The State Bank of Pakistan (SBP) has raised Rs571.76 billion in its most recent auction of Pakistan Investment Bonds (PIBs), conducted on June 18, 2025. This auction drew substantial investor attention, reflecting strong market confidence in government-backed securities despite prevailing economic challenges.

A total of Rs1.217 trillion was offered by SBP, out of which Rs571.76 billion was accepted, showcasing a selective approach toward meeting fiscal needs while managing yields and liquidity in the market. The auction featured bonds of various maturities including 2-year, 3-year, 5-year, 10-year, and 15-year tenors.

The cut-off yields were fixed at 11.39 percent for the 2-year bond, 11.40 percent for the 3-year, 11.70 percent for the 5-year, 12.49 percent for the 10-year, and 12.70 percent for the 15-year bond. These yields indicate the SBP’s strategy to maintain investor engagement while keeping borrowing costs aligned with the central bank’s monetary policy stance.

Investor participation was notably strong across all tenors. For the 2-year bond, bids worth Rs276.03 billion were received, with Rs63.14 billion accepted. The 3-year bond saw Rs188 billion in bids, with Rs37.01 billion accepted. The 5-year bond had a bid volume of Rs375.49 billion, out of which Rs130.43 billion was accepted. Similarly, the 10-year bond attracted Rs87.07 billion in bids with Rs38.2 billion accepted. The most significant participation came in the 15-year bond, where Rs290.5 billion was bid and Rs288 billion was accepted, indicating high investor interest in long-term government securities.

This auction outcome underscores a clear preference among investors for long-dated instruments, possibly signaling expectations of stable interest rates or moderate inflation in the medium term. The acceptance of a large portion of 15-year bonds suggests that market participants are locking in returns over a longer horizon, taking advantage of relatively attractive yields.

The SBP’s selective acceptance of bids highlights a cautious yet strategic approach in managing public debt. By not accepting the full offer amount, the central bank has managed to maintain control over market liquidity while ensuring that government financing needs are met efficiently.

The recent auction also reflects the central bank’s broader debt management policy, which aims to diversify funding sources, extend the maturity profile of public debt, and reduce rollover risks. The presence of consistent demand across maturities shows that government securities continue to be viewed as a reliable investment by the financial sector.

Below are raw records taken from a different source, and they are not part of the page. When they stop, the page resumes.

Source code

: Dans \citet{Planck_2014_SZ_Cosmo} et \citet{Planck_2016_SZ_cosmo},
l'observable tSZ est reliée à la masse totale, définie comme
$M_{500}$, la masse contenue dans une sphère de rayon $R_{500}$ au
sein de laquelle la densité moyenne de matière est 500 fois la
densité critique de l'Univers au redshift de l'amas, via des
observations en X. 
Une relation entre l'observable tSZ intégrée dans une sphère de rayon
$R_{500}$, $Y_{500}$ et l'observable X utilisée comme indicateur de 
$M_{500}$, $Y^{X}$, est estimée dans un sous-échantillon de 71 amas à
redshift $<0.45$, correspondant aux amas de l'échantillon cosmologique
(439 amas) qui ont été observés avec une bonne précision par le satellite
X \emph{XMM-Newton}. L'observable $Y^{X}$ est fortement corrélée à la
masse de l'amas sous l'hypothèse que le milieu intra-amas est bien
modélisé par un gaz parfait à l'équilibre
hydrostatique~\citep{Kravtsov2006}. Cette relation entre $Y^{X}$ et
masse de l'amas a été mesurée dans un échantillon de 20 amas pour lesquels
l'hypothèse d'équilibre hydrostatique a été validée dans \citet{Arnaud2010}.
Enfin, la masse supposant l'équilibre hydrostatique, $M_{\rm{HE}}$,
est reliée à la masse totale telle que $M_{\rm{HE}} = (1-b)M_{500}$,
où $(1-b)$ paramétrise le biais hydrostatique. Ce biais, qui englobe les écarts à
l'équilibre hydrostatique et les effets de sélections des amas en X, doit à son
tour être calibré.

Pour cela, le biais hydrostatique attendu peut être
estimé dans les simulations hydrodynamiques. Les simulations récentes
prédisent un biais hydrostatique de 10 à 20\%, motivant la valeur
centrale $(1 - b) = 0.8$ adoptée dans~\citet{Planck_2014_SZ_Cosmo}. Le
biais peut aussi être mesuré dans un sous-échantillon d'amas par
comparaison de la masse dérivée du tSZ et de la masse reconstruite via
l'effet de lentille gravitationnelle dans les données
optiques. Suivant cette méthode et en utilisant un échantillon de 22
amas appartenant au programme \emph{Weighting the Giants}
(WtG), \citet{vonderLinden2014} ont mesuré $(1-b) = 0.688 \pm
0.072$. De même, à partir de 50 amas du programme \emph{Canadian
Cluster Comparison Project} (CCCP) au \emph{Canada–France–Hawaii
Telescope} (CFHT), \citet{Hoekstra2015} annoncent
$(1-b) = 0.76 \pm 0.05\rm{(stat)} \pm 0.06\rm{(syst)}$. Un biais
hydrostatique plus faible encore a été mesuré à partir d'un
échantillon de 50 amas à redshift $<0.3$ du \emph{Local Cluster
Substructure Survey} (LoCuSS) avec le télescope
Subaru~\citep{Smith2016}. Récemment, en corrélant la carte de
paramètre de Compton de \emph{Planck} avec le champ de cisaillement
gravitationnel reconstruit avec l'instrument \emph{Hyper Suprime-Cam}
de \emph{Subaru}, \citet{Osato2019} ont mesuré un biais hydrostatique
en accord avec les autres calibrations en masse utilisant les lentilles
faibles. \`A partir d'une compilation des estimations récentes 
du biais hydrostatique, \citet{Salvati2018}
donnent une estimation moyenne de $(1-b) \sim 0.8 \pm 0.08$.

As Pakistan continues to navigate complex fiscal and macroeconomic conditions, the performance of government bond auctions will remain a key indicator of investor sentiment and monetary stability. The SBP is expected to continue monitoring inflation, exchange rates, and fiscal developments closely, with further auctions likely in the coming months to support the financing strategy.

Overall, the successful outcome of this PIB auction points to a healthy appetite for fixed-income instruments in Pakistan’s financial markets, reaffirming confidence in government policy and the SBP’s market operations.